What the task requires: Each line of the listing must be set down exactly as it stands.

____

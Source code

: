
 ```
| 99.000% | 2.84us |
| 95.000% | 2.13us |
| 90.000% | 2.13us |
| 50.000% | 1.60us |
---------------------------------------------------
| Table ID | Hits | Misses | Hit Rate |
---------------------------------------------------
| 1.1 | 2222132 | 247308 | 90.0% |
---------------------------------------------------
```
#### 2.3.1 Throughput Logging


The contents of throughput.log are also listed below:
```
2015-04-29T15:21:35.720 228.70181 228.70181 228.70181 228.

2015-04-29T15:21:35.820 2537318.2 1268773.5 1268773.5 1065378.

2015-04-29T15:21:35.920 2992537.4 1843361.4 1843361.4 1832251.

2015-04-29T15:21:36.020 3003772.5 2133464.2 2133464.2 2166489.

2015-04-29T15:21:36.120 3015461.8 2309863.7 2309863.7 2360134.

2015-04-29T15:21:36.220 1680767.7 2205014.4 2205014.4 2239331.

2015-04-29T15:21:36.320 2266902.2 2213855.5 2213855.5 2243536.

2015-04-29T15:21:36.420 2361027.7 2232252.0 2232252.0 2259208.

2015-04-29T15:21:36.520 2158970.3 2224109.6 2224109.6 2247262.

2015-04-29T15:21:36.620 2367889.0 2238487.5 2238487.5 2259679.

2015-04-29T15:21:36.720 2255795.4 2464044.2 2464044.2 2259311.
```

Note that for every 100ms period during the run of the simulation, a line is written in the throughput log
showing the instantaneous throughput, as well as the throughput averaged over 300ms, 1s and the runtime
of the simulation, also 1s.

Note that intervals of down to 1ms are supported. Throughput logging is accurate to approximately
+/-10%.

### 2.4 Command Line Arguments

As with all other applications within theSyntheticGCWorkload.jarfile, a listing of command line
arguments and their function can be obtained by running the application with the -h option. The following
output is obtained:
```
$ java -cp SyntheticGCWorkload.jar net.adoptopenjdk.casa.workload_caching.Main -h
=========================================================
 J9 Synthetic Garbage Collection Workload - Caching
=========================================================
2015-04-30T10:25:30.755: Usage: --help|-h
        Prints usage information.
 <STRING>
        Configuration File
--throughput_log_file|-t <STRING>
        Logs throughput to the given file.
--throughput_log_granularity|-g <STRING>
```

____

Solved exercise:
Source code

:
 ```
| 99.000% | 2.84us |
| 95.000% | 2.13us |
| 90.000% | 2.13us |
| 50.000% | 1.60us |
---------------------------------------------------
| Table ID | Hits | Misses | Hit Rate |
---------------------------------------------------
| 1.1 | 2222132 | 247308 | 90.0% |
---------------------------------------------------
```
#### 2.3.1 Throughput Logging


The contents of throughput.log are also listed below:
```
2015-04-29T15:21:35.720 228.70181 228.70181 228.70181 228.

2015-04-29T15:21:35.820 2537318.2 1268773.5 1268773.5 1065378.

2015-04-29T15:21:35.920 2992537.4 1843361.4 1843361.4 1832251.

2015-04-29T15:21:36.020 3003772.5 2133464.2 2133464.2 2166489.

2015-04-29T15:21:36.120 3015461.8 2309863.7 2309863.7 2360134.

2015-04-29T15:21:36.220 1680767.7 2205014.4 2205014.4 2239331.

2015-04-29T15:21:36.320 2266902.2 2213855.5 2213855.5 2243536.

2015-04-29T15:21:36.420 2361027.7 2232252.0 2232252.0 2259208.

2015-04-29T15:21:36.520 2158970.3 2224109.6 2224109.6 2247262.

2015-04-29T15:21:36.620 2367889.0 2238487.5 2238487.5 2259679.

2015-04-29T15:21:36.720 2255795.4 2464044.2 2464044.2 2259311.
```

Note that for every 100ms period during the run of the simulation, a line is written in the throughput log
showing the instantaneous throughput, as well as the throughput averaged over 300ms, 1s and the runtime
of the simulation, also 1s.

Note that intervals of down to 1ms are supported. Throughput logging is accurate to approximately
+/-10%.

### 2.4 Command Line Arguments

As with all other applications within theSyntheticGCWorkload.jarfile, a listing of command line
arguments and their function can be obtained by running the application with the -h option. The following
output is obtained:
```
$ java -cp SyntheticGCWorkload.jar net.adoptopenjdk.casa.workload_caching.Main -h
=========================================================
 J9 Synthetic Garbage Collection Workload - Caching
=========================================================
2015-04-30T10:25:30.755: Usage: --help|-h
        Prints usage information.
 <STRING>
        Configuration File
--throughput_log_file|-t <STRING>
        Logs throughput to the given file.
--throughput_log_granularity|-g <STRING>
```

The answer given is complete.